Nagy on the law of companies and freedom of establishment


Csongor István Nagy (Budapest University of Technology and Economics) has posted The Personal Law of Companies and the Freedom of Establishment Under EU Law. The Enthronement of the Country-of-Origin Principle and the Establishment of an Unregulated Right of Cross-Border Conversion, published in the Hungarian Yearbook of International Law and European Law 2013 on SSRN.

This paper presents, from a critical perspective, the development of the CJEU’s case-law on the collision between the personal law of companies and the freedom of establishment with special emphasis on the CJEU’s recent judgment in VALE.
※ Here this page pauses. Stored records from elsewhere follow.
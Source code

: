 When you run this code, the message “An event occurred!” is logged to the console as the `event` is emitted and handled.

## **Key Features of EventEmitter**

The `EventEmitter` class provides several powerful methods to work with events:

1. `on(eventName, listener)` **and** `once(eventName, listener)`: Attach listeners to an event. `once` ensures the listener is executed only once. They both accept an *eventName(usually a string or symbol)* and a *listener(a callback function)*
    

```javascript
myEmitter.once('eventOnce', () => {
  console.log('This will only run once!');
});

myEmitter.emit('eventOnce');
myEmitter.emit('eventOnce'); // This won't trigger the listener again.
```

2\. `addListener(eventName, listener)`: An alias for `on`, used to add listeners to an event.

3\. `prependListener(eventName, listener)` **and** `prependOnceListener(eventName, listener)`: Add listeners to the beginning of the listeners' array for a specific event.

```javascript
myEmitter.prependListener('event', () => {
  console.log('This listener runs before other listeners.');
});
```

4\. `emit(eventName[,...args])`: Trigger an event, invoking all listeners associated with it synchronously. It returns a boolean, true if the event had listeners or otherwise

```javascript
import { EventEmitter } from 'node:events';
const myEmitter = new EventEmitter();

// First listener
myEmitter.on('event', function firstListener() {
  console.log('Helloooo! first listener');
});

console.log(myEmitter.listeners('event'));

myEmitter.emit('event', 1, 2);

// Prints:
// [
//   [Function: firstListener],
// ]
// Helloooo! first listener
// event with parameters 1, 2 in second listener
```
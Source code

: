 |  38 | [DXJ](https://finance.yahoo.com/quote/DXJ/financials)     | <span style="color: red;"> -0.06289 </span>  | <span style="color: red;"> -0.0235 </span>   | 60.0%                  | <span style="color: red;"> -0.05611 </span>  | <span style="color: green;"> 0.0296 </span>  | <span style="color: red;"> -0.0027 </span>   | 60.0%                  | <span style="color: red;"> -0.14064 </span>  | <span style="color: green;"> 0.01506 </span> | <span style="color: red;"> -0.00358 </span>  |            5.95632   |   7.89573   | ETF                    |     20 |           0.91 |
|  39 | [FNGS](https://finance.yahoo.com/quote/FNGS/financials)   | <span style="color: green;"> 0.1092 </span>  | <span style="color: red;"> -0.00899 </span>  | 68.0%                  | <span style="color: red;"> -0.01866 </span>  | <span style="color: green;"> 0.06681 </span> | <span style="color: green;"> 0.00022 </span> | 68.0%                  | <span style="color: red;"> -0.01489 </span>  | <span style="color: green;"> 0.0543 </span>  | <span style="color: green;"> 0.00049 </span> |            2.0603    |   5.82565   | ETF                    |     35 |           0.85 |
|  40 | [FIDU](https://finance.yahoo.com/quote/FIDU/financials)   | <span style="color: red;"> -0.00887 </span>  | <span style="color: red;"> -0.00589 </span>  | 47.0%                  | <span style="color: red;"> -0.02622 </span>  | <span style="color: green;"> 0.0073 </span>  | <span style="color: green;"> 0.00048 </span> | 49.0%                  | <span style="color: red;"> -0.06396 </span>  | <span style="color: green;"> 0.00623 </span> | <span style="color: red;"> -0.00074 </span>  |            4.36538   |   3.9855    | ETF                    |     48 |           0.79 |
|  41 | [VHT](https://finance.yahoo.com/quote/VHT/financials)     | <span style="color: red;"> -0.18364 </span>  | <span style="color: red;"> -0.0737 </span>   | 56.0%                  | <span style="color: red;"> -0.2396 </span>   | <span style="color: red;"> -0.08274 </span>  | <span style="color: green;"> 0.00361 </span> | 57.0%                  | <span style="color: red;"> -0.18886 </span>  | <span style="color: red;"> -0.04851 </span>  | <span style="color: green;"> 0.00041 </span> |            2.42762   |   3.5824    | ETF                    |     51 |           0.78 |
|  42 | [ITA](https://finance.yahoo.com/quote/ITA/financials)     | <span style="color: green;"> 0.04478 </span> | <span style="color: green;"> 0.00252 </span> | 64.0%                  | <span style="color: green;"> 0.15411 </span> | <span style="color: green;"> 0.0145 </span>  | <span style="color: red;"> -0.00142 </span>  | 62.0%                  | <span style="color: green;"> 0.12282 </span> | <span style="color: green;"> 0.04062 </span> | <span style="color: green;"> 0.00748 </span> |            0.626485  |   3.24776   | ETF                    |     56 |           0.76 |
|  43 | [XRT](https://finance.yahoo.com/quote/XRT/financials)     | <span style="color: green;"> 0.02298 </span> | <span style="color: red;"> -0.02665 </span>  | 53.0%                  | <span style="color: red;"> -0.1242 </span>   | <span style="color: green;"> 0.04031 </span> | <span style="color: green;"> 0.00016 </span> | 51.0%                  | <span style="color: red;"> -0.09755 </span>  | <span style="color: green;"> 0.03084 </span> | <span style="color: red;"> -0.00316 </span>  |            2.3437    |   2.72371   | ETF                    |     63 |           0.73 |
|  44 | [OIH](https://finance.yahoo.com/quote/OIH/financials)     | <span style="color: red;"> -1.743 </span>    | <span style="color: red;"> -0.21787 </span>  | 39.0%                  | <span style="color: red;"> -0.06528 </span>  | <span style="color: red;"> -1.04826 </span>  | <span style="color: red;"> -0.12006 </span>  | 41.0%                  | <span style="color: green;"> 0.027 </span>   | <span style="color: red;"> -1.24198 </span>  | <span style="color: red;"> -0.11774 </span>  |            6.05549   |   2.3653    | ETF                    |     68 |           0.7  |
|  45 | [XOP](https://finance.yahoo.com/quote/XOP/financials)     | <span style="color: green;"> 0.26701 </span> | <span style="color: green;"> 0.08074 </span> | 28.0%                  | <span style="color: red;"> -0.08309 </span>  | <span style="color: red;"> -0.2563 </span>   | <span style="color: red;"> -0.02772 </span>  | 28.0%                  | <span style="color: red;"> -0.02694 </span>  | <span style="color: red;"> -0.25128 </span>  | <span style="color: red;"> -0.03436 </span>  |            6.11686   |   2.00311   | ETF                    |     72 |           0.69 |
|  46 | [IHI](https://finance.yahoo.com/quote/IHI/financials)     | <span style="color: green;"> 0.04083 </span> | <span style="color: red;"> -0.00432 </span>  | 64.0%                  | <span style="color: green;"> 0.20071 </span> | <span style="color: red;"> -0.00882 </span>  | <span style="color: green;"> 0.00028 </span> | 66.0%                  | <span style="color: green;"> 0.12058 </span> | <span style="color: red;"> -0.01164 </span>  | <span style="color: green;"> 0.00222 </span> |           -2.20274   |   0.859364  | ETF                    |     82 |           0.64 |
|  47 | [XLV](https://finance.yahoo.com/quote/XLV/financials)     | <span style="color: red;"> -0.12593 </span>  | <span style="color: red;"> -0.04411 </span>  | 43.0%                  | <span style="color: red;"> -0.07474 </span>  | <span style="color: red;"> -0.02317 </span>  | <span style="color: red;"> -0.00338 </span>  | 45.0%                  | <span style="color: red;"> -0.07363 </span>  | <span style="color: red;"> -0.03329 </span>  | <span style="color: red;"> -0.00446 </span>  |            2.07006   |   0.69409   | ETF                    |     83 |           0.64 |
It is argued that this ruling treats the incorporation theory as ‘the law of the land’, putting an end to the explanation that EU law does not establish a connecting factor, the determination of which is a Member State competence, but simply precludes some plights that frustrate the freedom of establishment. Furthermore, the case-law on the personal law of companies is put in the context of the country-of-origin concept as a general and fundamental principle of EU law. It is argued that although the incorporation theory fits better the system of the internal market characterised by free movement rights, as a general proposition, the categorical application of this principle to all fields of private law suppresses conflicts analysis and, as such, is a dubious development. Conflicts problems should receive a conflicts law answer. The oversimplified application of the country-of-origin principle, though certainly warranted in the field of public law, does away with private international law problems without carefully examining and adequately solving them.
Furthermore, it is also argued that in Cartesio and VALE the CJEU seems to have created an unregulated right of cross-border conversion. In Cartesio, the Court established a right of ‘departure’, i.e. companies have the right to move their seat to another Member State in order to convert into the legal person of the receiving country, while losing their original legal personality. In VALE, the CJEU seems to have established a right of ‘arrival’, derived from the principle of non-discrimination. However, EU law prescribes only the theoretical possibility of conversion (‘departure’ and ‘arrival’), and leaves the technicalities of this conversion to national law.